### Work task
Omit every picture, and retype the lines that run from the beginning of the data below through the line containing "Your donation will", inclusive.

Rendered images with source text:
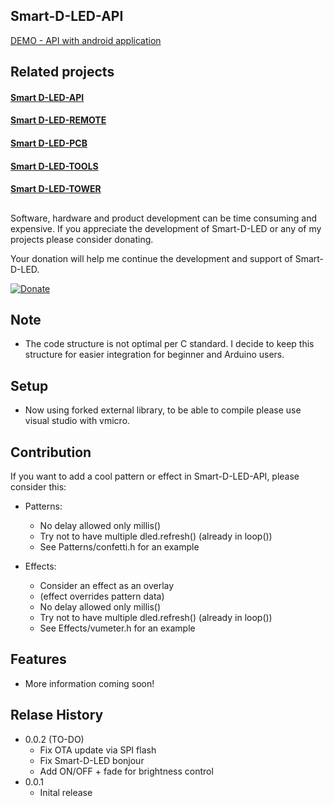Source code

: ﻿
## Smart-D-LED-API

[DEMO - API with android application](https://www.youtube.com/watch?v=K5LZp9m322Y)

## Related projects

#### [ Smart D-LED-API](https://github.com/DylanMeng/Smart-D-LED-API)

#### [ Smart D-LED-REMOTE](https://github.com/DylanMeng/Smart-D-LED-REMOTE)

#### [ Smart D-LED-PCB](https://github.com/DylanMeng/Smart-D-LED-PCB)

#### [ Smart D-LED-TOOLS](https://github.com/DylanMeng/Smart-D-LED-TOOLS)

#### [ Smart D-LED-TOWER](https://github.com/DylanMeng/Smart-D-LED-Tower)
##

Software, hardware and product development can be time consuming and expensive. If you appreciate the development of Smart-D-LED or any of my projects please consider donating.

Your donation will help me continue the development and support of Smart-D-LED.

[![Donate](https://img.shields.io/badge/Donate-PayPal-blue.svg)](https://www.paypal.me/DMeng)

## Note

- The code structure is not optimal per C standard. I decide to keep this structure for easier integration for beginner and Arduino users.

## Setup

- Now using forked external library, to be able to compile please use visual studio with vmicro.

## Contribution

If you want to add a cool pattern or effect in Smart-D-LED-API, please consider this: 
- Patterns: 
	- No delay allowed only millis()
	- Try not to have multiple dled.refresh() (already in loop())
	- See Patterns/confetti.h for an example 

- Effects: 
	- Consider an effect as an overlay 
	- (effect overrides pattern data) 
	- No delay allowed only millis() 
	- Try not to have multiple dled.refresh() (already in loop())
	- See Effects/vumeter.h for an example

## Features
- More information coming soon!

## Relase History

- 0.0.2 (TO-DO)
	- Fix OTA update via SPI flash
	- Fix Smart-D-LED bonjour
	- Add ON/OFF + fade for brightness control
- 0.0.1
	- Inital release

### Reply
Source code

: ﻿
## Smart-D-LED-API

[DEMO - API with android application](https://www.youtube.com/watch?v=K5LZp9m322Y)

## Related projects

#### [ Smart D-LED-API](https://github.com/DylanMeng/Smart-D-LED-API)

#### [ Smart D-LED-REMOTE](https://github.com/DylanMeng/Smart-D-LED-REMOTE)

#### [ Smart D-LED-PCB](https://github.com/DylanMeng/Smart-D-LED-PCB)

#### [ Smart D-LED-TOOLS](https://github.com/DylanMeng/Smart-D-LED-TOOLS)

#### [ Smart D-LED-TOWER](https://github.com/DylanMeng/Smart-D-LED-Tower)
##

Software, hardware and product development can be time consuming and expensive. If you appreciate the development of Smart-D-LED or any of my projects please consider donating.

Your donation will help me continue the development and support of Smart-D-LED.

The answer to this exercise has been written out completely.